La muerte, este martes, de Antonio Tejero ha querido cruzarse con el calendario como una mueca del destino. El mismo día en que se desclasificaban los documentos del 23-F, se apagaba la voz del hombre que, pistola en mano, irrumpió en el Congreso de los Diputados el 23 de febrero de 1981 y congeló durante horas la respiración de un país. Con él desaparece el rostro más reconocible de aquella intentona golpista que puso en jaque a la joven democracia.

El Tribunal Supremo lo condenó el 22 de abril de 1983 a 30 años de prisión por rebelión militar consumada, con la agravante de reincidencia. No era su primera vez ante los jueces, ya que en 1979 ya había sido procesado por la llamada Operación Galaxia, otro conato conspirativo que anticipaba el estruendo de los disparos en el hemiciclo.

La vida tras los muros

El periplo penitenciario de Tejero fue tan singular como su biografía. Cumplió los primeros compases de su condena en la prisión militar de Alcalá de Henares, pasó por Ferrol y recaló, de nuevo, en el castillo que ya conocía, el de Sant Ferran, en Figueres. Aquel recinto ciclópeo -una de las mayores fortalezas de Europa- volvería a convertirse en su morada.

En diciembre de 1996 abandonó la cárcel militar de Alcalá en libertad condicional, tras cumplir las tres cuartas partes de la pena gracias a redenciones por trabajo. Antes, en noviembre de 1993, había accedido al tercer grado. Un indulto solicitado en su momento no prosperó: su falta de arrepentimiento pesó como una losa.

Pero fue en la fortaleza ampurdanesa donde su estancia adquirió un aura casi novelesca. El Ministerio de Defensa habilitó la antigua enfermería para alojarlo cuando llegó el 18 de mayo de 1983. Años antes, tras la Operación Galaxia, ya había pasado por allí como condenado por conspiración para la rebelión militar. El castillo no le era ajeno.

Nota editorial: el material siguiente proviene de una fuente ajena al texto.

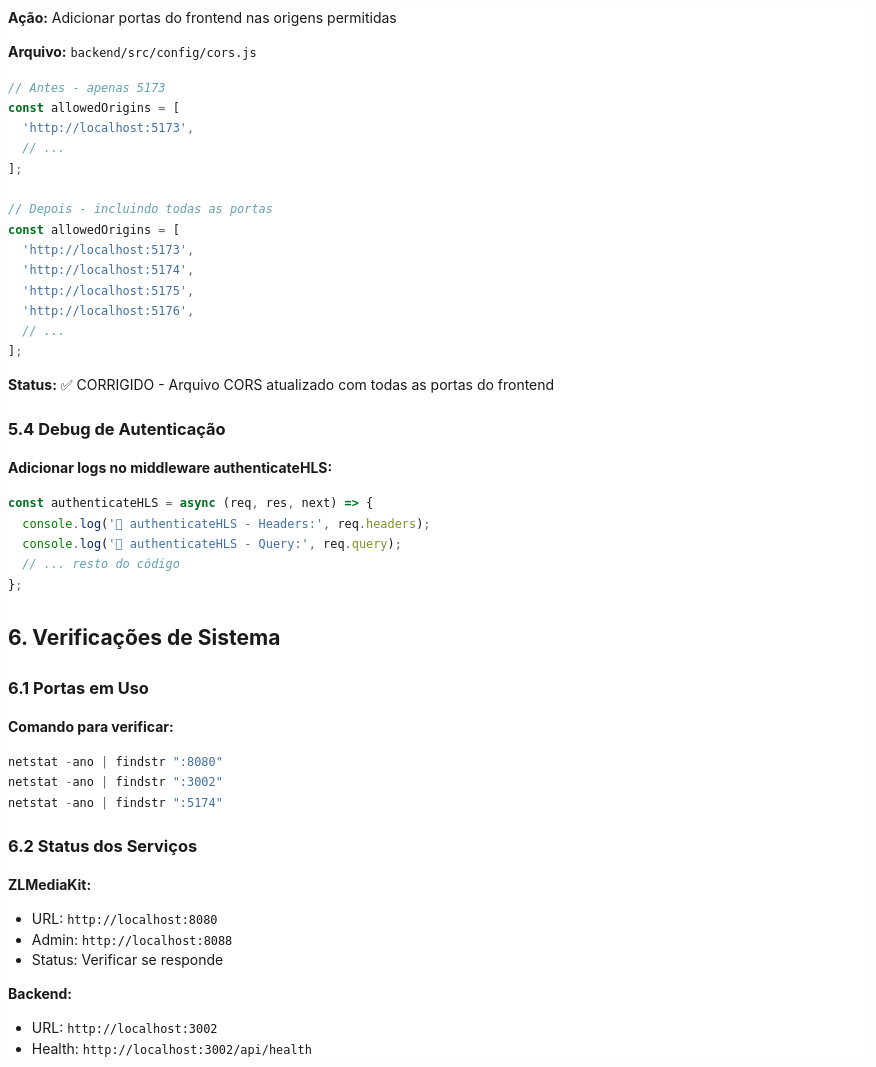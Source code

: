 **Ação:** Adicionar portas do frontend nas origens permitidas

**Arquivo:** `backend/src/config/cors.js`

```javascript
// Antes - apenas 5173
const allowedOrigins = [
  'http://localhost:5173',
  // ...
];

// Depois - incluindo todas as portas
const allowedOrigins = [
  'http://localhost:5173',
  'http://localhost:5174',
  'http://localhost:5175', 
  'http://localhost:5176',
  // ...
];
```

**Status:** ✅ CORRIGIDO - Arquivo CORS atualizado com todas as portas do frontend

### 5.4 Debug de Autenticação

**Adicionar logs no middleware authenticateHLS:**
```javascript
const authenticateHLS = async (req, res, next) => {
  console.log('🔐 authenticateHLS - Headers:', req.headers);
  console.log('🔐 authenticateHLS - Query:', req.query);
  // ... resto do código
};
```

## 6. Verificações de Sistema

### 6.1 Portas em Uso

**Comando para verificar:**
```powershell
netstat -ano | findstr ":8080"
netstat -ano | findstr ":3002"
netstat -ano | findstr ":5174"
```

### 6.2 Status dos Serviços

**ZLMediaKit:**
- URL: `http://localhost:8080`
- Admin: `http://localhost:8088`
- Status: Verificar se responde

**Backend:**
- URL: `http://localhost:3002`
- Health: `http://localhost:3002/api/health`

En declaraciones recogidas en 1986 por La Vanguardia, el propio Tejero presumía de su situación: “Aquí hago lo que me sale de la punta del níspero cuándo y cómo quiero. Estoy tan feliz como el día 24”. La frase retrataba un régimen que muchos consideraron indulgente como era una habitación individual, espacios ajardinados dentro del pabellón y libertad de movimientos por zonas delimitadas de la inmensa fortaleza.

ElPlural visita el Castillo Militar de Figueres.

ElPlural visita el Castillo Militar de Figueres

El castillo, la sombra del 23F y los privilegios

El Castillo de San Fernando no es una prisión cualquiera. Con 320.000 metros cuadrados -el equivalente a unos 60 campos de fútbol- comenzó a levantarse en 1753. Su perímetro defensivo supera los tres kilómetros y bajo su patio de armas laten cuatro cisternas con capacidad para nueve millones de litros de agua, diseñadas para resistir un asedio de un año.

Transformado en penal civil en 1904, fue también la última capital política y militar de la España republicana, ya que allí se celebró la última sesión de las Cortes antes del exilio. Tras la Guerra Civil regresó a su función castrense y, desde 1997, abrió sus puertas como monumento visitable.

Durante los años de Tejero entre sus muros, el castillo se convirtió en lugar de peregrinación para nostálgicos del régimen anterior. Llegaron autocares, hubo visitas restringidas y hasta episodios pintorescos, como un “suquet de peix” organizado en su honor por la Cofradía de pescadores de Rosas, que terminó costándole el puesto al mando militar responsable. Algunos visitantes se marchaban con cuadros pintados por el propio golpista, que cultivaba un huerto y se refugiaba en la pintura mientras redactaba unas memorias que nunca vieron la luz.

Las críticas no tardaron en aflorar. El entonces Defensor del Pueblo, Álvaro Gil-Robles, denunció en un informe a las Cortes el agravio comparativo: mientras en algunas prisiones militares se hablaba de ratas en los retretes, en Figueres un interno disponía de sala de pintura y proyección de vídeo. Tras el escándalo, las condiciones se endurecieron.

Tejero salió de prisión sin haber pedido perdón. Fue expulsado de la Guardia Civil, pero nunca renegó de su acción. Su figura quedó asociada para siempre al eco de los disparos en el Congreso y al “¡Quieto todo el mundo!” que se incrustó en la memoria colectiva.

Su muerte coincide ahora con la apertura de archivos que prometen arrojar nueva luz sobre el 23F. Ironías del calendario, mientras los papeles hablan, el protagonista calla para siempre.

Interior del Castillo de San Fernando de Figueres.